- [Exercise goal]
Please transcribe the data below in full, word for word, without the images.

■ ■ ■ ■ ■

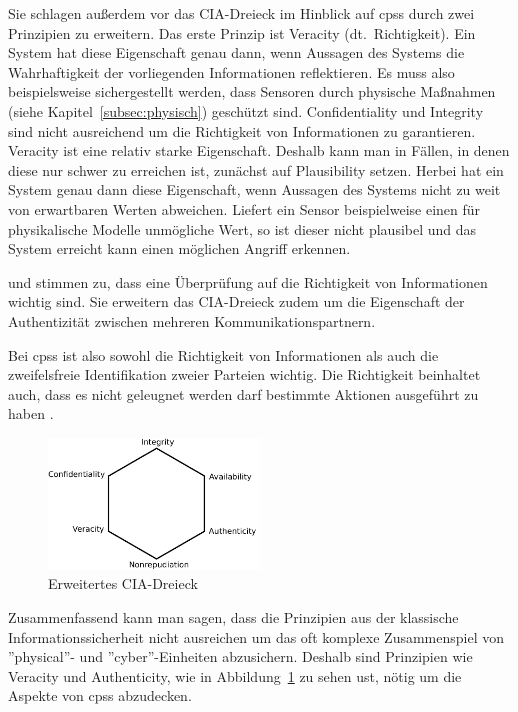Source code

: \documentclass[final,bibliography=totocnumbered]{include/sikseminar}
\begin{document}
Sie schlagen außerdem vor das CIA-Dreieck im Hinblick auf \glspl{cps} durch zwei Prinzipien zu erweitern.
Das erste Prinzip ist Veracity (dt.~Richtigkeit).
Ein System hat diese Eigenschaft genau dann, wenn Aussagen des Systems die Wahrhaftigkeit der vorliegenden Informationen reflektieren.
Es muss also beispielsweise sichergestellt werden, dass Sensoren durch physische Maßnahmen (siehe Kapitel~\ref{subsec:physisch}) geschützt sind.
Confidentiality und Integrity sind nicht ausreichend um die Richtigkeit von Informationen zu garantieren.
Veracity ist eine relativ starke Eigenschaft.
Deshalb kann man in Fällen, in denen diese nur schwer zu erreichen ist, zunächst auf Plausibility setzen.
Herbei hat ein System genau dann diese Eigenschaft, wenn Aussagen des Systems nicht zu weit von erwartbaren Werten abweichen.
Liefert ein Sensor beispielweise einen für physikalische Modelle unmögliche Wert, so ist dieser nicht plausibel und das System erreicht kann einen möglichen Angriff erkennen. \cite{GK16}

\citeauthor{WYX+10} und \citeauthor{SFJ2017} stimmen zu, dass eine Überprüfung auf die Richtigkeit von Informationen wichtig sind.
Sie erweitern das CIA-Dreieck zudem um die Eigenschaft der Authentizität zwischen mehreren Kommunikationspartnern.

Bei \glspl{cps} ist also sowohl die Richtigkeit von Informationen als auch die zweifelsfreie Identifikation zweier Parteien wichtig.
Die Richtigkeit beinhaltet auch, dass es nicht geleugnet werden darf bestimmte Aktionen ausgeführt zu haben \cite{NIST2013}.

\begin{figure}
    \centering
    \includegraphics[width=0.5\textwidth]{figure/triad}
    \caption{Erweitertes CIA-Dreieck}
    \label{fig:triad}
\end{figure}

Zusammenfassend kann man sagen, dass die Prinzipien aus der klassische Informationssicherheit nicht ausreichen um das oft komplexe Zusammenspiel von ''physical''- und ''cyber''-Einheiten abzusichern.
Deshalb sind Prinzipien wie Veracity und Authenticity, wie in Abbildung~\ref{fig:triad} zu sehen ust, nötig um die Aspekte von \glspl{cps} abzudecken.
\end{document}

■ ■ ■ ■ ■

- [Solution]
Source code

: \documentclass[final,bibliography=totocnumbered]{include/sikseminar}
\begin{document}
Sie schlagen außerdem vor das CIA-Dreieck im Hinblick auf \glspl{cps} durch zwei Prinzipien zu erweitern.
Das erste Prinzip ist Veracity (dt.~Richtigkeit).
Ein System hat diese Eigenschaft genau dann, wenn Aussagen des Systems die Wahrhaftigkeit der vorliegenden Informationen reflektieren.
Es muss also beispielsweise sichergestellt werden, dass Sensoren durch physische Maßnahmen (siehe Kapitel~\ref{subsec:physisch}) geschützt sind.
Confidentiality und Integrity sind nicht ausreichend um die Richtigkeit von Informationen zu garantieren.
Veracity ist eine relativ starke Eigenschaft.
Deshalb kann man in Fällen, in denen diese nur schwer zu erreichen ist, zunächst auf Plausibility setzen.
Herbei hat ein System genau dann diese Eigenschaft, wenn Aussagen des Systems nicht zu weit von erwartbaren Werten abweichen.
Liefert ein Sensor beispielweise einen für physikalische Modelle unmögliche Wert, so ist dieser nicht plausibel und das System erreicht kann einen möglichen Angriff erkennen. \cite{GK16}

\citeauthor{WYX+10} und \citeauthor{SFJ2017} stimmen zu, dass eine Überprüfung auf die Richtigkeit von Informationen wichtig sind.
Sie erweitern das CIA-Dreieck zudem um die Eigenschaft der Authentizität zwischen mehreren Kommunikationspartnern.

Bei \glspl{cps} ist also sowohl die Richtigkeit von Informationen als auch die zweifelsfreie Identifikation zweier Parteien wichtig.
Die Richtigkeit beinhaltet auch, dass es nicht geleugnet werden darf bestimmte Aktionen ausgeführt zu haben \cite{NIST2013}.

\begin{figure}
    \centering
    \includegraphics[width=0.5\textwidth]{figure/triad}
    \caption{Erweitertes CIA-Dreieck}
    \label{fig:triad}
\end{figure}

Zusammenfassend kann man sagen, dass die Prinzipien aus der klassische Informationssicherheit nicht ausreichen um das oft komplexe Zusammenspiel von ''physical''- und ''cyber''-Einheiten abzusichern.
Deshalb sind Prinzipien wie Veracity und Authenticity, wie in Abbildung~\ref{fig:triad} zu sehen ust, nötig um die Aspekte von \glspl{cps} abzudecken.
\end{document}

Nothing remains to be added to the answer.